The complaint sets out substantially the facts above detailed, and charges that the plaintiff, on or before August 22, 1877, paid and advanced for the private uses and purposes of defendant the sum of nine thousand dollars in gold coin, for the repayment of which defendant mortgaged, pledged, and hypothecated his said seat in said board, and also was to transfer as future security for said advances certain life policies by him held; that defendant has never paid plaintiff said advances of nine thousand dollars, nor any part thereof, nor has he ever transferred to plaintiff the policies of insurance; that the firm formed by plaintiff and defendant during its existence did a large business and accumulated large profits, almost all of which defendant appropriated to his own use; that the firm is largely in debt and has debts due it, and is owing plaintiff the sum of $33,090.51, “ for and on account of moneys and profits belonging to plaintiff and interest upon the same by him left in said firm, and also for and on account of moneys by said plaintiff loaned, paid out, and advanced to and for the use and benefit of said firm”; that defendant has no property and effects except said seat in said board and his interest in said association and in said firm accounts; that plaintiff has often demanded of defendant a settlement of the firm business, and that defendant refused to plaintiff the said sum of nine thousand dollars, all of which demands have been refused. The prayer is for an accounting and settlement of the firm accounts; and that plaintiff’s alleged lien on defendant’s seat in. the *258San Francisco Stock and Exchange Board be foreclosed, and said seat sold to satisfy the nine thousand dollars indebtedness from defendant to plaintiff, and for such other and further relief as should be equitable.

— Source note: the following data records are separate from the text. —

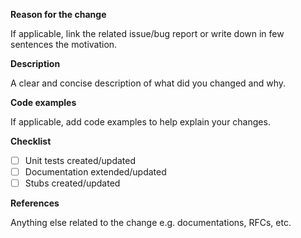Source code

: **Reason for the change**

If applicable, link the related issue/bug report or write down in few sentences the motivation.

**Description**

A clear and concise description of what did you changed and why.

**Code examples**

If applicable, add code examples to help explain your changes.

**Checklist**

- [ ] Unit tests created/updated
- [ ] Documentation extended/updated
- [ ] Stubs created/updated

**References**

Anything else related to the change e.g. documentations, RFCs, etc.

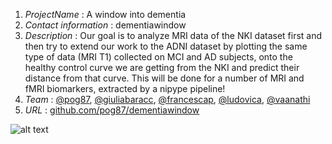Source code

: 1. *ProjectName* : A window into dementia 
2. *Contact information* :  dementiawindow
3. *Description* :  Our goal is to analyze MRI data of the NKI dataset first and then try to extend our work to the ADNI dataset by plotting the same type of data (MRI T1) collected on MCI and AD subjects, onto the healthy control curve we are getting from the NKI and predict their distance from that curve. This will be done for a number of MRI and fMRI biomarkers, extracted by a nipype pipeline!
4. *Team* : [@pog87](https://github.com/pog87), [@giuliabaracc](https://github.com/giuliabaracc), [@francescap](https://github.com/francescacoo), [@ludovica](https://github.com/ludogriffanti), [@vaanathi](https://github.com/Vaanu1)
5. *URL* :  [github.com/pog87/dementiawindow](github.com/pog87/dementiawindow)
 

![alt text](https://pbs.twimg.com/media/DJMgxGtXgAAmNCU.jpg)


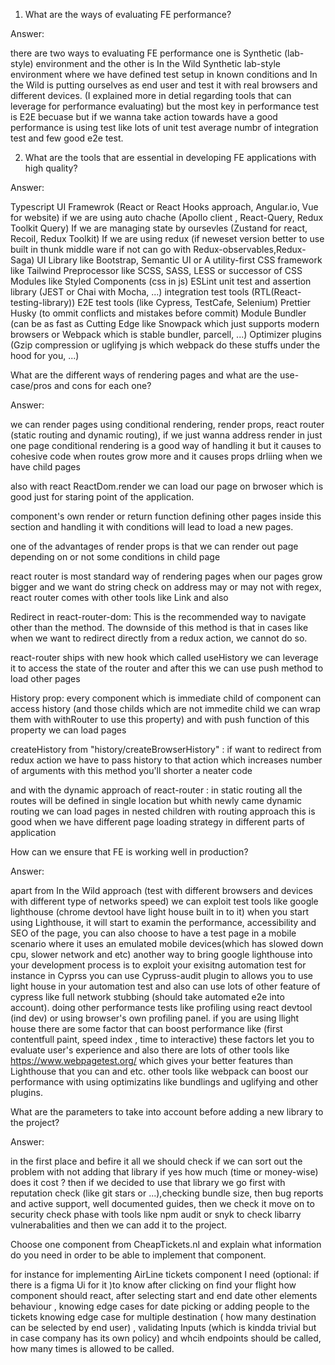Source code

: 1. What are the ways of evaluating FE performance?

Answer:

there are two ways to evaluating FE performance one is Synthetic (lab-style) environment and the other is In the Wild
Synthetic lab-style environment where we have defined test setup in known conditions and In the Wild is putting ourselves as end user and test it with real browsers and different devices.
(I explained more in detial regarding tools that can leverage for performance evaluating)
but the most key in performance test is E2E becuase but if we wanna take action towards have a good performance is using test like lots of unit test average numbr of integration test and few good e2e test.

2. What are the tools that are essential in developing FE applications with high quality?

Answer:

Typescript
UI Framewrok (React or React Hooks approach, Angular.io, Vue for website)
if we are using auto chache (Apollo client , React-Query, Redux Toolkit Query)
If we are managing state by oursevles (Zustand for react, Recoil, Redux Toolkit)
If we are using redux (if neweset version better to use built in thunk middle ware if not can go with Redux-observables,Redux-Saga)
UI Library like Bootstrap, Semantic UI or A utility-first CSS framework like Tailwind
Preprocessor like SCSS, SASS, LESS or successor of CSS Modules like Styled Components (css in js)
ESLint
unit test and assertion library (JEST or Chai with Mocha, ...)
integration test tools (RTL(React-testing-library))
E2E test tools (like Cypress, TestCafe, Selenium)
Prettier
Husky (to ommit conflicts and mistakes before commit)
Module Bundler (can be as fast as Cutting Edge like Snowpack which just supports modern browsers or Webpack which is stable bundler, parcell, ...)
Optimizer plugins (Gzip compression or uglifying js which webpack do these stuffs under the hood for you, ...)

What are the different ways of rendering pages and what are the use-case/pros and cons for each one?

Answer:

we can render pages using conditional rendering, render props, react router (static routing and dynamic routing),
if we just wanna address render in just one page conditional rendering is a good way of handling it but it causes to cohesive code when routes grow more and it causes props drliing when we have child pages

also with react ReactDom.render we can load our page on brwoser which is good just for staring point of the application.

component's own render or return function defining other pages inside this section and handling it with conditions will lead to load a new pages.

one of the advantages of render props is that we can render out page depending on or not some conditions in child page

react router is most standard way of rendering pages when our pages grow bigger and we want do string check on address may or may not with regex, react router comes with other tools like Link and also

Redirect in react-router-dom: This is the recommended way to navigate other than the <Link> method. The downside of this method is that in cases like when we want to redirect directly from a redux action, we cannot do so.

react-router ships with new hook which called useHistory we can leverage it to access the state of the router and after this we can use push method to load other pages

History prop: every component which is immediate child of <Route> component can access history (and those childs which are not immedite child we can wrap them with withRouter to use this property) and with push function of this property we can load pages

createHistory from "history/createBrowserHistory" : if want to redirect from redux action we have to pass history to that action which increases number of arguments with this method you'll shorter a neater code

and with the dynamic approach of react-router : in static routing all the routes will be defined in single location but whith newly came dynamic routing we can load pages in nested children with routing approach this is good when we have different page loading strategy in different parts of application

How can we ensure that FE is working well in production?

Answer:

apart from In the Wild approach (test with different browsers and devices with different type of networks speed) we can exploit test tools like google lighthouse (chrome devtool have light house built in to it) when you start using Lighthouse, it will start to examin the performance, accessibility and SEO of the page, you can also choose to have a test page in a mobile scenario where it uses an emulated mobile devices(which has slowed down cpu, slower network and etc)
another way to bring google lighthouse into your development process is to exploit your exisitng automation test for instance in Cyprss you can use Cypruss-audit plugin to allows you to use light house in your automation test and also can use lots of other feature of cypress like full network stubbing (should take automated e2e into account).
doing other performance tests like profiling using react devtool (ind dev) or using browser's own profiling panel.
if you are using llight house there are some factor that can boost performance like (first contentfull paint, speed index , time to interactive) these factors let you to evaluate user's experience and also there are lots of other tools like https://www.webpagetest.org/ which gives your better features than Lighthouse that you can and etc.
other tools like webpack can boost our performance with using optimizatins like bundlings and uglifying and other plugins.

What are the parameters to take into account before adding a new library to the project?

Answer:

in the first place and befire it all we should check if we can sort out the problem with not adding that library if yes how much (time or money-wise) does it cost ? then if we decided to use that library we go first with reputation check (like git stars or ...),checking bundle size, then bug reports and active support, well documented guides, then we check it move on to security check phase with tools like npm audit or snyk to check libarry vulnerabalities and then we can add it to the project.

Choose one component from CheapTickets.nl and explain what information do you need in order to be able to implement that component.

for instance for implementing AirLine tickets component I need (optional: if there is a figma Ui for it )to know after clicking on find your flight how component should react, after selecting start and end date other elements behaviour , knowing edge cases for date picking or adding people to the tickets knowing edge case for multiple destination ( how many destination can be selected by end user) , validating Inputs (which is kindda trivial but in case company has its own policy) and whcih endpoints should be called, how many times is allowed to be called.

In addition to the findings alreády stated, the court below found that defendant has never repaid any part ■of the nine thousand dollars paid by plaintiff on defendant’s indebtedness to the members of the Stock and Exchange Board, and that at the commencement of this action the same was due and unpaid. The court further found that defendant is indebted to plaintiff in the further sum of $14,580.99, for and on account of moneys drawn by defendant from the partnership business. The court further found as a fact that the contract between the parties “in form creates a good and sufficient lien or mortgage on the seat of defendant in the San Francisco Stock and Exchange Board, to secure the repayment of said sum of nine thousand dollars paid by said Clute on the indebtedness of said Loveland, as aforesaid.”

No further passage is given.